With the new administration, HUD has an opening to help the poor escape poverty, reduce the pay gap, and eliminate a main cause that fuels America’s decade of increasing social clashes.
HUD’s 2016 program, Small Area Fair Market Rents, (SAFMR) relocates Section 8 recipients into upscale zip codes by increasing their voucher values. The agency believes the current residents’ success will transfer to the newcomers.
But SAFMR expands on HUD’s “Move to Opportunity” project that had dubious results. According to the agency’s own analysis, the 15-year project resulted in “No better educational, employment, and income outcomes.” The report also showed increases in crime and food stamp use.
Impoverished East Palo Alto, CA has practiced a similar HUD program for over 30 years. In 1987, their students began attending classes in tony Menlo Park, home to Silicon Valley, and more recently Facebook. At best studies show mixed results.
Vouchers and zip codes don’t pull people out of poverty, income does. Financial success requires attitude, skills, and opportunity. Today, HUD and the administration are in the position to work with Congress to provide all three.
The agency can work in low-income areas to gain community support for programs that teach work age family members the importance of independence, property and wealth building. They can learn how to manage personal challenges, practice community and workplace leadership, and learn job interview skills. Where necessary, privately operated remedial classes can help those requiring basic schooling.
Last year HUD formed four regional Equity Assistance Centers to advance ‘income diversity’ in elementary and secondary classrooms. These EACs can be converted to Opportunity Centers to assist in coordinating locally based learning programs and encourage state and local authorities to promote vocational schools.
Local businesses can participate by providing interviews and jobs for qualifying graduates of the program.
Closing the pay gap between American workers and CEO’s also provides opportunities for the poor and all classes to build wealth.
The gap exists, not because of political failures, but because, as capital becomes more responsible for production, labor becomes less of a factor. “Capital,” as Dr. Joseph Blasi, Professor of The Rutgers’s School of Labor and Management says, “is anything that improves the performance of labor.”
For example, imagine a construction company buys pneumatic nail guns enabling their workers to finish two structures in the same time it took to complete one with a regular hammer. The air guns are part of the company’s capital.
Because of that increased capital, the owner now has more structures to sell, while the workers’ labor still earns them the same amount of money.
The only way to close the gap is for workers to share in the capital.
Congress can address the pay gap by redirecting a portion of the business taxes that corporations pay, back into the pockets of workers to fund profit sharing and Employee Stock Ownership Programs.
HUD can then work with organizations such as the Kemp Foundation, to promote free enterprise zones in low-income areas that include requirements to hire a portion of their workforce in local talent. Enterprise zones make it easier for families to find jobs and travel to them.

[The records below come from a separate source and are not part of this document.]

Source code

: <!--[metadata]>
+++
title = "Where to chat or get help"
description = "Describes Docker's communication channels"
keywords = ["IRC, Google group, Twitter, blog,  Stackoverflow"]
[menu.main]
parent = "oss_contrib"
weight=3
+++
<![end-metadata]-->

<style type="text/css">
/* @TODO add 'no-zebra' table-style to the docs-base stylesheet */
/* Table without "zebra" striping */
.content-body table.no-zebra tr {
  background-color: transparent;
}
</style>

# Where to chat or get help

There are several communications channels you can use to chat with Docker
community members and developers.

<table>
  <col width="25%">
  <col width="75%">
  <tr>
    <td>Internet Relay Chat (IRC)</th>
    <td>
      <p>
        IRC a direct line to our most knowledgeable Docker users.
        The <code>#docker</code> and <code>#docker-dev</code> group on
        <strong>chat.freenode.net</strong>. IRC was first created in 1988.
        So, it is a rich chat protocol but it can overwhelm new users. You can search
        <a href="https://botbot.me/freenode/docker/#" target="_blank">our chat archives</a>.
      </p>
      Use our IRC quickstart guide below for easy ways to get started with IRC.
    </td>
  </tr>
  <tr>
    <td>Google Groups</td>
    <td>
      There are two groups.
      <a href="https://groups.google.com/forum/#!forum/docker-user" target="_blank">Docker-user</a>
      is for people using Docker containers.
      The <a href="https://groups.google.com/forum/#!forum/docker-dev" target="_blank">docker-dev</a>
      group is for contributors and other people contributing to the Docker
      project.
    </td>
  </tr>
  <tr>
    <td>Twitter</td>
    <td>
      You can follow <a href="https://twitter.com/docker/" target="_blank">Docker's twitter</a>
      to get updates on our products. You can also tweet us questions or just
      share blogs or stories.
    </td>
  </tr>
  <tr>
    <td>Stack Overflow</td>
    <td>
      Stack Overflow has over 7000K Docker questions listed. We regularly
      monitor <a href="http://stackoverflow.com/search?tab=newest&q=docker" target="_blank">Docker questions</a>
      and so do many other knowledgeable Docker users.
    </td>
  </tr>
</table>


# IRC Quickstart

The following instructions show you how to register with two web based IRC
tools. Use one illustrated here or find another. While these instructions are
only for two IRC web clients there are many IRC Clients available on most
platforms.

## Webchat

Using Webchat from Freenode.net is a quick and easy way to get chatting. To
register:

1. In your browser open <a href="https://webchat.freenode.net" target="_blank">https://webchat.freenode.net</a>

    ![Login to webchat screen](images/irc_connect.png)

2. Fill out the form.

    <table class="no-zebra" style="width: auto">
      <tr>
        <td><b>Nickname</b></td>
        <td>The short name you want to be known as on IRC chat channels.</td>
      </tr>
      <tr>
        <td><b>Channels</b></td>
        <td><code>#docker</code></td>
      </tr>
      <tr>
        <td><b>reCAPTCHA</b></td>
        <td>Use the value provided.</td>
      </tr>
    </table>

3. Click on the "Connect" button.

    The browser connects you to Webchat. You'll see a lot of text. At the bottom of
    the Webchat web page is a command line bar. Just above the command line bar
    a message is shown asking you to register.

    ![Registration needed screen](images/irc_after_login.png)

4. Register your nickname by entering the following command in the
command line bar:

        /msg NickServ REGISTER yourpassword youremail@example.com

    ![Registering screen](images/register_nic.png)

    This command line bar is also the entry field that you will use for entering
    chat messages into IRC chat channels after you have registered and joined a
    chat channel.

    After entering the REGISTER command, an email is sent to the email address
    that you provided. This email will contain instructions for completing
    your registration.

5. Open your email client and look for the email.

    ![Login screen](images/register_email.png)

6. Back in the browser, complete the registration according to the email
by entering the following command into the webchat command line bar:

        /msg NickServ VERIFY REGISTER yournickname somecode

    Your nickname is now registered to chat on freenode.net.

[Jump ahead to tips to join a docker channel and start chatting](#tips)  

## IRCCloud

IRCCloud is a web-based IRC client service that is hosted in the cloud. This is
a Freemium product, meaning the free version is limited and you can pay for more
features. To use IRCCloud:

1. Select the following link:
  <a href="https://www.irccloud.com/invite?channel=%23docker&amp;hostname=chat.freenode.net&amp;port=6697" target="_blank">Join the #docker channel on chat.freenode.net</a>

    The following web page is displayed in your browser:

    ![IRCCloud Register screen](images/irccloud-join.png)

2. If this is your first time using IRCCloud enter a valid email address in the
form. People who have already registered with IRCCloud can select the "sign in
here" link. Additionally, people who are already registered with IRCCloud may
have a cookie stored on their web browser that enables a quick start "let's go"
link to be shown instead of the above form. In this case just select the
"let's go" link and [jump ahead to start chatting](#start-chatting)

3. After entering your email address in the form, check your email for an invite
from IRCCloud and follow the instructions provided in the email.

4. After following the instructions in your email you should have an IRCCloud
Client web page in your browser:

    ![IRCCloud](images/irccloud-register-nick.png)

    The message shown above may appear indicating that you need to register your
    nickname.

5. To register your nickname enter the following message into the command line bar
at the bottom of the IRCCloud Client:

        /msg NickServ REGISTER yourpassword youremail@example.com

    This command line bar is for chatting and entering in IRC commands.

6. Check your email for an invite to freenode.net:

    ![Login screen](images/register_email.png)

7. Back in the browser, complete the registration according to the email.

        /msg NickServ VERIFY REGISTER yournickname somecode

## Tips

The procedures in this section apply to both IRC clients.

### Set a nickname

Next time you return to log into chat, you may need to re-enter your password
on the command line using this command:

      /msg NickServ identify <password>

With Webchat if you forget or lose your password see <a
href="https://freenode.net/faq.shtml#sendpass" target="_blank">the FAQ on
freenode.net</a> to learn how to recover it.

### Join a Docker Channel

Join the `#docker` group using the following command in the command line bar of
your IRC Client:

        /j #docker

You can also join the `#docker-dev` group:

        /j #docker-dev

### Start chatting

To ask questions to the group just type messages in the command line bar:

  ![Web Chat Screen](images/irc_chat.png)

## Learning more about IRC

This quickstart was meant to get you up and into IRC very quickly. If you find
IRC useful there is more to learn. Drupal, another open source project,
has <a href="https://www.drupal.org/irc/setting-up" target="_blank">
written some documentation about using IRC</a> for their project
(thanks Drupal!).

With locally based training initiatives and increased equity opportunities, low income and all workers can build multiple revenue streams. Salaries create immediate income, profit-sharing provides additional monies, and the ESOP builds long-term wealth.
As for reducing violence, Veny Musum, author of “The 3rd Way, Building Inclusive Capitalism” notes, “Those Baltimore rioters would not have been so quick to burn down CVS if they owned shares of the business.”
It is time for HUD to consider new ways to help people out of poverty, rather than more experiments to make it comfortable.